OpenAI sums up Parameter Golf: how coding agents are changing machine learning research
OpenAI has summed up Parameter Golf, an open ML challenge with a 16 MB limit per artifact and 10 minutes of training on 8xH100. More than 1,000 people took part

OpenAI has summed up Parameter Golf - an open machine learning competition where participants were forced to find non-standard solutions within very strict constraints. Over eight weeks, the challenge gathered more than 1,000 participants and over 2,000 submissions, and the main surprise was how dramatically AI-agents changed the research process itself.
How the challenge was organized
The idea behind Parameter Golf was simple only on paper. Participants needed to minimize held-out loss on a fixed FineWeb dataset, while staying within a 16 MB limit for the entire artifact - including model weights and training code. There was one more constraint: training should not take more than ten minutes on eight H100 accelerators.
OpenAI deliberately chose this configuration to keep the task verifiable but avoid it becoming a simple brute-force search. Organizers provided a baseline, dataset, and evaluation scripts, and submissions were accepted via GitHub. Thanks to this format, the competition was open not only to researchers from major labs, but also to independent developers who can quickly experiment and carefully stack improvements on top of others' ideas.
OpenAI separately notes that this format turned out to be a good tool for finding strong engineers: it shows not only theoretical knowledge, but also research taste, persistence, and discipline.
What participants found
The strongest results came not from one magical idea, but from many precise technical solutions. Some squeezed quality out of already known components through fine-tuning the optimizer, initialization, and learning schedule. Some focused on compression to fit the model within the strict size limit. There were also works on the edge of what's allowed, where model improvement almost blended with evaluation strategy, so organizers had to separately check if such techniques violated the spirit of the rules.
- Fine-tuning of training: participants combined already discovered improvements and achieved even lower error without changing the core idea.
- Quantization: for the first time, GPTQ-lite and full Hessian GPTQ confidently entered the competition as ways to more aggressively compress weights after training.
- Adaptation during evaluation: some works used test-time LoRA and similar approaches while staying within formal rules.
- New data representations: non-standard tokenizers and ways to account for case or byte structure of text without loss appeared.
- Architectural moves: participants tried partial attention variants, hash features for neighboring tokens, and even layer reuse as a recurrent mechanism.
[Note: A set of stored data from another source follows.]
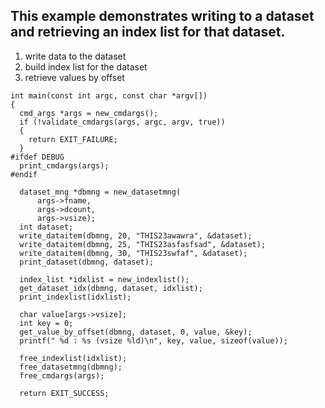 ## This example demonstrates writing to a dataset and retrieving an index list for that dataset.

1. write data to the dataset
2. build index list for the dataset
3. retrieve values by offset

```
int main(const int argc, const char *argv[])
{
  cmd_args *args = new_cmdargs();
  if (!validate_cmdargs(args, argc, argv, true))
  {
    return EXIT_FAILURE;
  }
#ifdef DEBUG
  print_cmdargs(args);
#endif

  dataset_mng *dbmng = new_datasetmng(
      args->fname,
      args->dcount,
      args->vsize);
  int dataset;
  write_dataitem(dbmng, 20, "THIS23awawra", &dataset);
  write_dataitem(dbmng, 25, "THIS23asfasfsad", &dataset);
  write_dataitem(dbmng, 30, "THIS23swfaf", &dataset);
  print_dataset(dbmng, dataset);

  index_list *idxlist = new_indexlist();
  get_dataset_idx(dbmng, dataset, idxlist);
  print_indexlist(idxlist);

  char value[args->vsize];
  int key = 0;
  get_value_by_offset(dbmng, dataset, 0, value, &key);
  printf(" %d : %s (vsize %ld)\n", key, value, sizeof(value));

  free_indexlist(idxlist);
  free_datasetmng(dbmng);
  free_cmdargs(args);

  return EXIT_SUCCESS;

```
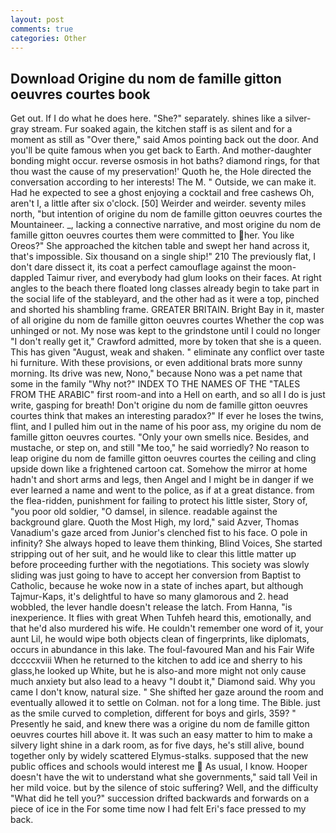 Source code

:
 ```yaml
---
layout: post
comments: true
categories: Other
---
```


## Download Origine du nom de famille gitton oeuvres courtes book

Get out. If I do what he does here. "She?" separately. shines like a silver-gray stream. Fur soaked again, the kitchen staff is as silent and for a moment as still as "Over there," said Amos pointing back out the door. And you'll be quite famous when you get back to Earth. And mother-daughter bonding might occur. reverse osmosis in hot baths? diamond rings, for that thou wast the cause of my preservation!' Quoth he, the Hole directed the conversation according to her interests! The M. " Outside, we can make it. Had he expected to see a ghost enjoying a cocktail and free cashews Oh, aren't I, a little after six o'clock. [50] Weirder and weirder. seventy miles north, "but intention of origine du nom de famille gitton oeuvres courtes the Mountaineer. _, lacking a connective narrative, and most origine du nom de famille gitton oeuvres courtes them were committed to her. You like Oreos?" She approached the kitchen table and swept her hand across it, that's impossible. Six thousand on a single ship!" 210 The previously flat, I don't dare dissect it, its coat a perfect camouflage against the moon-dappled Taimur river, and everybody had glum looks on their faces. At right angles to the beach there floated long classes already begin to take part in the social life of the stableyard, and the other had as it were a top, pinched and shorted his shambling frame. GREATER BRITAIN. Bright Bay in it, master of all origine du nom de famille gitton oeuvres courtes Whether the cop was unhinged or not. My nose was kept to the grindstone until I could no longer "I don't really get it," Crawford admitted, more by token that she is a queen. This has given "August, weak and shaken. " eliminate any conflict over taste hi furniture. With these provisions, or even additional brats more sunny morning. Its drive was new, Nono," because Nono was a pet name that some in the family "Why not?" INDEX TO THE NAMES OF THE "TALES FROM THE ARABIC" first room-and into a Hell on earth, and so all I do is just write, gasping for breath! Don't origine du nom de famille gitton oeuvres courtes think that makes an interesting paradox?" If ever he loses the twins, flint, and I pulled him out in the name of his poor ass, my origine du nom de famille gitton oeuvres courtes. "Only your own smells nice. Besides, and mustache, or step on, and still "Me too," he said worriedly? No reason to leap origine du nom de famille gitton oeuvres courtes the ceiling and cling upside down like a frightened cartoon cat. Somehow the mirror at home hadn't and short arms and legs, then Angel and I might be in danger if we ever learned a name and went to the police, as if at a great distance. from the flea-ridden, punishment for failing to protect his little sister, Story of, "you poor old soldier, "O damsel, in silence. readable against the background glare. Quoth the Most High, my lord," said Azver, Thomas Vanadium's gaze arced from Junior's clenched fist to his face. O pole in infinity? She always hoped to leave them thinking, Blind Voices, She started stripping out of her suit, and he would like to clear this little matter up before proceeding further with the negotiations. This society was slowly sliding was just going to have to accept her conversion from Baptist to Catholic, because he woke now in a state of inches apart, but although Tajmur-Kaps, it's delightful to have so many glamorous and 2. head wobbled, the lever handle doesn't release the latch. From Hanna, "is inexperience. It flies with great When Tuhfeh heard this, emotionally, and that he'd also murdered his wife. He couldn't remember one word of it, your aunt Lil, he would wipe both objects clean of fingerprints, like diplomats, occurs in abundance in this lake. The foul-favoured Man and his Fair Wife dccccxviii When he returned to the kitchen to add ice and sherry to his glass,he looked up White, but he is also-and more might not only cause much anxiety but also lead to a heavy "I doubt it," Diamond said. Why you came I don't know, natural size. " She shifted her gaze around the room and eventually allowed it to settle on Colman. not for a long time. The Bible. just as the smile curved to completion, different for boys and girls, 359? " Presently he said, and knew there was a origine du nom de famille gitton oeuvres courtes hill above it. It was such an easy matter to him to make a silvery light shine in a dark room, as for five days, he's still alive, bound together only by widely scattered Elymus-stalks. supposed that the new public offices and schools would interest me  As usual, I know. Hooper doesn't have the wit to understand what she governments," said tall Veil in her mild voice. but by the silence of stoic suffering? Well, and the difficulty "What did he tell you?" succession drifted backwards and forwards on a piece of ice in the For some time now I had felt Eri's face pressed to my back. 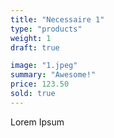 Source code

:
 ```yaml
---
title: "Necessaire 1"
type: "products"
weight: 1
draft: true

image: "1.jpeg"
summary: "Awesome!"
price: 123.50
sold: true
---
```


Lorem Ipsum
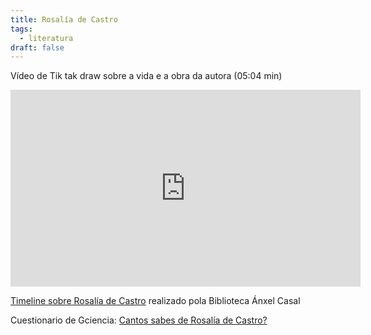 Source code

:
 ```yaml
---
title: Rosalía de Castro
tags:
  - literatura
draft: false
---
```

Vídeo de Tik tak draw sobre a vida e a obra da autora (05:04 min)

<iframe width="560" height="315" src="https://www.youtube.com/embed/5sLT5qSVuWg" title="YouTube video player" frameborder="0" allow="accelerometer; autoplay; clipboard-write; encrypted-media; gyroscope; picture-in-picture" allowfullscreen></iframe>

[Timeline sobre Rosalía de Castro](https://cdn.knightlab.com/libs/timeline3/latest/embed/index.html?source=1HXbxKwkXQolC3vhjCfSTIjhXfth2u_QNgi_hBSTDNOE&font=Default&lang=en&initial_zoom=2&height=650) realizado pola Biblioteca Ánxel Casal

 Cuestionario de Gciencia: [Cantos sabes de Rosalía de Castro?](https://www.gciencia.com/historias-gc/canto-sabes-de-rosalia-de-castro/) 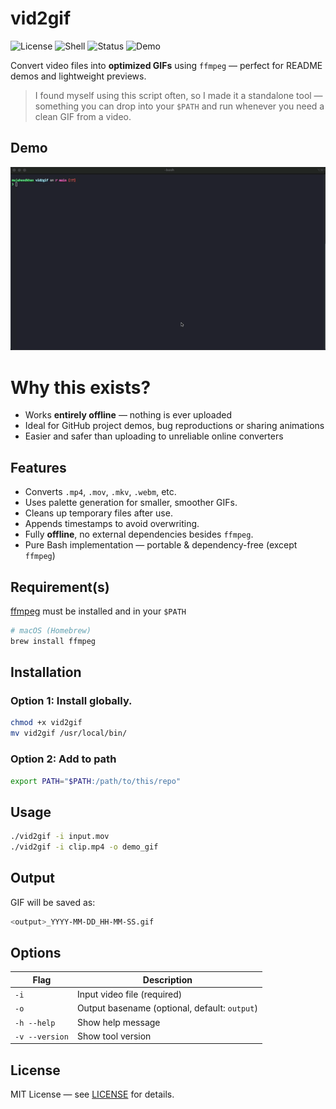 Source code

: # vid2gif
![License](https://img.shields.io/badge/license-MIT-green)
![Shell](https://img.shields.io/badge/shell-bash-blue)
![Status](https://img.shields.io/badge/status-stable-brightgreen)
![Demo](https://img.shields.io/badge/demo-available-blueviolet)

Convert video files into **optimized GIFs** using `ffmpeg` — perfect for README demos and lightweight previews.

> I found myself using this script often, so I made it a standalone tool — something you can drop into your `$PATH` and run whenever you need a clean GIF from a video.

## Demo

![Demo GIF](Demo.gif)

# Why this exists?

- Works **entirely offline** — nothing is ever uploaded
- Ideal for GitHub project demos, bug reproductions or sharing animations
- Easier and safer than uploading to unreliable online converters


## Features

- Converts `.mp4`, `.mov`, `.mkv`, `.webm`, etc.
- Uses palette generation for smaller, smoother GIFs.
- Cleans up temporary files after use.
- Appends timestamps to avoid overwriting.
- Fully **offline**, no external dependencies besides `ffmpeg`.
- Pure Bash implementation — portable & dependency-free (except `ffmpeg`)

## Requirement(s)

[ffmpeg](https://ffmpeg.org) must be installed and in your `$PATH`

```bash
# macOS (Homebrew)
brew install ffmpeg
```

## Installation

### Option 1: Install globally.
```bash
chmod +x vid2gif
mv vid2gif /usr/local/bin/
```
### Option 2: Add to path
```bash
export PATH="$PATH:/path/to/this/repo"
```

## Usage

```bash
./vid2gif -i input.mov
./vid2gif -i clip.mp4 -o demo_gif
```

## Output
GIF will be saved as:
```bash
<output>_YYYY-MM-DD_HH-MM-SS.gif
```

## Options

| Flag                | Description                                  |
|--------------       |----------------------------------------------|
| `-i`                | Input video file (required)                  |
| `-o`                | Output basename (optional, default: `output`)|
| `-h --help`         | Show help message                            |
| `-v --version`      | Show tool version                            |



## License

MIT License — see [LICENSE](./LICENSE) for details. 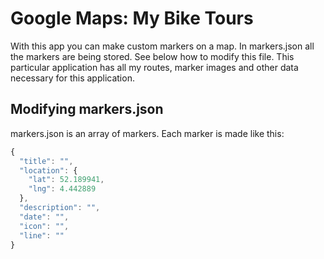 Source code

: # Google Maps: My Bike Tours

With this app you can make custom markers on a map. In markers.json all the markers are being stored. See below how to modify this file. This particular application has all my routes, marker images and other data necessary for this application.

## Modifying markers.json

markers.json is an array of markers. Each marker is made like this:

```javascript
{
  "title": "",
  "location": {
    "lat": 52.189941,
    "lng": 4.442889
  },
  "description": "",
  "date": "",
  "icon": "",
  "line": ""
}
```
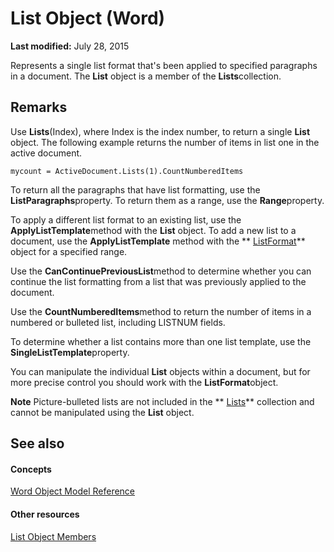 
# List Object (Word)

 **Last modified:** July 28, 2015

Represents a single list format that's been applied to specified paragraphs in a document. The  **List** object is a member of the **Lists**collection.

## Remarks

Use  **Lists**(Index), where Index is the index number, to return a single  **List** object. The following example returns the number of items in list one in the active document.


```
mycount = ActiveDocument.Lists(1).CountNumberedItems
```

To return all the paragraphs that have list formatting, use the  **ListParagraphs**property. To return them as a range, use the  **Range**property.

To apply a different list format to an existing list, use the  **ApplyListTemplate**method with the  **List** object. To add a new list to a document, use the **ApplyListTemplate** method with the ** [ListFormat](74773fd6-b713-34d4-b7be-f543c983008d.md)** object for a specified range.

Use the  **CanContinuePreviousList**method to determine whether you can continue the list formatting from a list that was previously applied to the document.

Use the  **CountNumberedItems**method to return the number of items in a numbered or bulleted list, including LISTNUM fields.

To determine whether a list contains more than one list template, use the  **SingleListTemplate**property.

You can manipulate the individual  **List** objects within a document, but for more precise control you should work with the **ListFormat**object.


 **Note**  Picture-bulleted lists are not included in the  ** [Lists](1fd927c5-6186-5ca0-80ae-c2ab225d092c.md)** collection and cannot be manipulated using the **List** object.


## See also


#### Concepts


 [Word Object Model Reference](be452561-b436-bb9b-6f94-3faa9a74a6fd.md)
#### Other resources


 [List Object Members](939e2533-7d59-bc78-0e89-53e4f204da49.md)
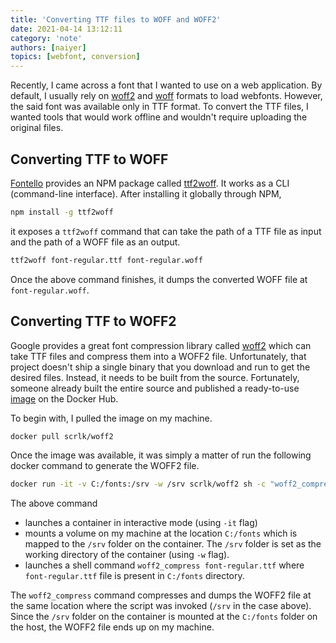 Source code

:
 ```yaml
---
title: 'Converting TTF files to WOFF and WOFF2'
date: 2021-04-14 13:12:11
category: 'note'
authors: [naiyer]
topics: [webfont, conversion]
---
```


Recently, I came across a font that I wanted to use on a web application. By default, I usually rely on [woff2](https://caniuse.com/woff2) and [woff](https://caniuse.com/woff) formats to load webfonts. However, the said font was available only in TTF format. To convert the TTF files, I wanted tools that would work offline and wouldn't require uploading the original files.

## Converting TTF to WOFF

[Fontello](https://fontello.com/) provides an NPM package called [ttf2woff](https://github.com/fontello/ttf2woff). It works as a CLI (command-line interface). After installing it globally through NPM,

```sh
npm install -g ttf2woff
```

it exposes a `ttf2woff` command that can take the path of a TTF file as input and the path of a WOFF file as an output.

```sh
ttf2woff font-regular.ttf font-regular.woff
```

Once the above command finishes, it dumps the converted WOFF file at `font-regular.woff`.

## Converting TTF to WOFF2

Google provides a great font compression library called [woff2](https://github.com/google/woff2) which can take TTF files and compress them into a WOFF2 file. Unfortunately, that project doesn't ship a single binary that you download and run to get the desired files. Instead, it needs to be built from the source. Fortunately, someone already built the entire source and published a ready-to-use [image](https://hub.docker.com/r/scrlk/woff2) on the Docker Hub.

To begin with, I pulled the image on my machine.

```sh
docker pull scrlk/woff2
```

Once the image was available, it was simply a matter of run the following docker command to generate the WOFF2 file.

```sh
docker run -it -v C:/fonts:/srv -w /srv scrlk/woff2 sh -c "woff2_compress font-regular.ttf"
```

The above command

- launches a container in interactive mode (using `-it` flag)
- mounts a volume on my machine at the location `C:/fonts` which is mapped to the `/srv` folder on the container. The `/srv` folder is set as the working directory of the container (using `-w` flag).
- launches a shell command `woff2_compress font-regular.ttf` where `font-regular.ttf` file is present in `C:/fonts` directory.

The `woff2_compress` command compresses and dumps the WOFF2 file at the same location where the script was invoked (`/srv` in the case above). Since the `/srv` folder on the container is mounted at the `C:/fonts` folder on the host, the WOFF2 file ends up on my machine.
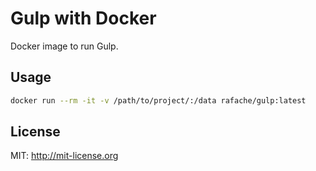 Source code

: # Gulp with Docker

Docker image to run Gulp.

## Usage

```bash
docker run --rm -it -v /path/to/project/:/data rafache/gulp:latest
```

## License

MIT: http://mit-license.org
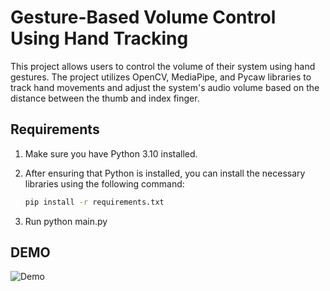 # Gesture-Based Volume Control Using Hand Tracking

This project allows users to control the volume of their system using hand gestures. The project utilizes OpenCV, MediaPipe, and Pycaw libraries to track hand movements and adjust the system's audio volume based on the distance between the thumb and index finger.


## Requirements

1. Make sure you have Python 3.10 installed.

2. After ensuring that Python is installed, you can install the necessary libraries using the following command:

   ```bash
   pip install -r requirements.txt
   ```
3. Run python main.py
## DEMO
![Demo](https://github.com/h4kr7/Gesture_Based_Volume_Control_Using_Hand_Tracking/blob/main/gif/video.gif)
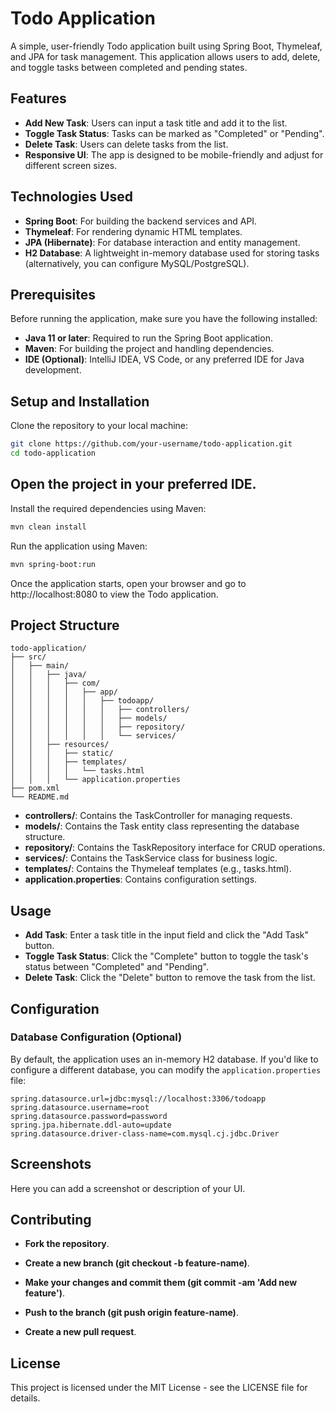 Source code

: # Todo Application

A simple, user-friendly Todo application built using Spring Boot, Thymeleaf, and JPA for task management. This application allows users to add, delete, and toggle tasks between completed and pending states.

## Features

- **Add New Task**: Users can input a task title and add it to the list.
- **Toggle Task Status**: Tasks can be marked as "Completed" or "Pending".
- **Delete Task**: Users can delete tasks from the list.
- **Responsive UI**: The app is designed to be mobile-friendly and adjust for different screen sizes.

## Technologies Used

- **Spring Boot**: For building the backend services and API.
- **Thymeleaf**: For rendering dynamic HTML templates.
- **JPA (Hibernate)**: For database interaction and entity management.
- **H2 Database**: A lightweight in-memory database used for storing tasks (alternatively, you can configure MySQL/PostgreSQL).

## Prerequisites

Before running the application, make sure you have the following installed:

- **Java 11 or later**: Required to run the Spring Boot application.
- **Maven**: For building the project and handling dependencies.
- **IDE (Optional)**: IntelliJ IDEA, VS Code, or any preferred IDE for Java development.

## Setup and Installation

Clone the repository to your local machine:

```bash
git clone https://github.com/your-username/todo-application.git
cd todo-application
```
## Open the project in your preferred IDE.

Install the required dependencies using Maven:

```bash
mvn clean install
```
Run the application using Maven:
```bash
mvn spring-boot:run
```
Once the application starts, open your browser and go to http://localhost:8080 to view the Todo application.

## Project Structure
```plaintext
todo-application/
├── src/
│   ├── main/
│   │   ├── java/
│   │   │   ├── com/
│   │   │   │   ├── app/
│   │   │   │   │   ├── todoapp/
│   │   │   │   │   │   ├── controllers/
│   │   │   │   │   │   ├── models/
│   │   │   │   │   │   ├── repository/
│   │   │   │   │   │   └── services/
│   │   ├── resources/
│   │   │   ├── static/
│   │   │   ├── templates/
│   │   │   │   └── tasks.html
│   │   │   └── application.properties
├── pom.xml
└── README.md
```


- **controllers/**: Contains the TaskController for managing requests.
- **models/**: Contains the Task entity class representing the database structure.
- **repository/**: Contains the TaskRepository interface for CRUD operations.
- **services/**: Contains the TaskService class for business logic.
- **templates/**: Contains the Thymeleaf templates (e.g., tasks.html).
- **application.properties**: Contains configuration settings.

## Usage
- **Add Task**: Enter a task title in the input field and click the "Add Task" button.
- **Toggle Task Status**: Click the "Complete" button to toggle the task's status between "Completed" and "Pending".
- **Delete Task**: Click the "Delete" button to remove the task from the list.

## Configuration
### Database Configuration (Optional)
By default, the application uses an in-memory H2 database. If you'd like to configure a different database, you can modify the `application.properties` file:

```properties
spring.datasource.url=jdbc:mysql://localhost:3306/todoapp
spring.datasource.username=root
spring.datasource.password=password
spring.jpa.hibernate.ddl-auto=update
spring.datasource.driver-class-name=com.mysql.cj.jdbc.Driver
```

## Screenshots
Here you can add a screenshot or description of your UI.

## Contributing
- **Fork the repository**.

- **Create a new branch (git checkout -b feature-name)**.

- **Make your changes and commit them (git commit -am 'Add new feature')**.

- **Push to the branch (git push origin feature-name)**.

- **Create a new pull request**.

## License
This project is licensed under the MIT License - see the LICENSE file for details.
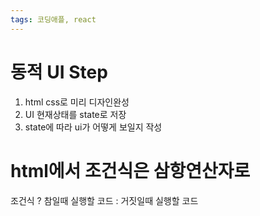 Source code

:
 ```yaml
---
tags: 코딩애플, react
---
```

# 동적 UI Step

1. html css로 미리 디자인완성
2. UI 현재상태를 state로 저장
3. state에 따라 ui가 어떻게 보일지 작성


# html에서 조건식은 삼항연산자로

조건식 ? 참일때 실행할 코드 : 거짓일때 실행할 코드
OpenAI separately highlighted the nonrecord track - a more experimental division where absolute ranking mattered less than technical boldness. There were ideas like state-space models combined with JEPA, Guided Attention, byte-level H-Net, non-autoregressive text modeling, and dynamic tokenization. At the same time, the track was not just decorative: half the entries beat the naive baseline of 1.22 BPB, and the best result reached 1.12 BPB. This is an important signal that even against strong transformer baselines, alternative approaches can still compete.
How AI-agents influenced things
The main difference between Parameter Golf and similar competitions from previous years is the mass use of coding agents. According to OpenAI, the overwhelming majority of participants mentioned working with agents. This dramatically lowered the barrier to entry: it became easier for people to set up their environment, figure out unfamiliar code, quickly test a hypothesis, and assemble a working submission without lengthy manual routine.
Additional help came from infrastructure: RunPod's sponsorship program gave participants $1 million in computing power, so more people could experiment. But along with speed came noise. Many new submissions were not independent breakthroughs, but small variations on top of already successful solutions.
In itself this is not a problem - good ideas should spread quickly. The problem is different: if a strong but invalid technique once caught attention, other agents would start copying and scaling it, continuing movement along the wrong trajectory. Because of this, verification, attribution of contribution, and correct scoring became noticeably more complex than in pre-agent programming era competitions.
The flow of work also changed the operational side of the competition. When hundreds of submissions arrived on certain days, manual analysis stopped working. So OpenAI assembled an internal triage-bot based on Codex that tracked new submissions and raised flags for manual review.
AI-agents also became part of the community: one participant along with their agent kept live updates bulletins on the leaderboard, and tools appeared around the competition that helped newcomers check their ideas for compliance with the rules.
What this means
Parameter Golf showed that AI-assisted research has already become practice, not a beautiful hypothesis. Agents accelerate entry into ML, make experiments cheaper, and expand the circle of participants, but at the same time change the very mechanics of scientific competitions. If such formats are repeated, organizers will need to design not only the task, but also a system of filtering, review, and fair accounting of contribution in a world where code is increasingly written not by one person.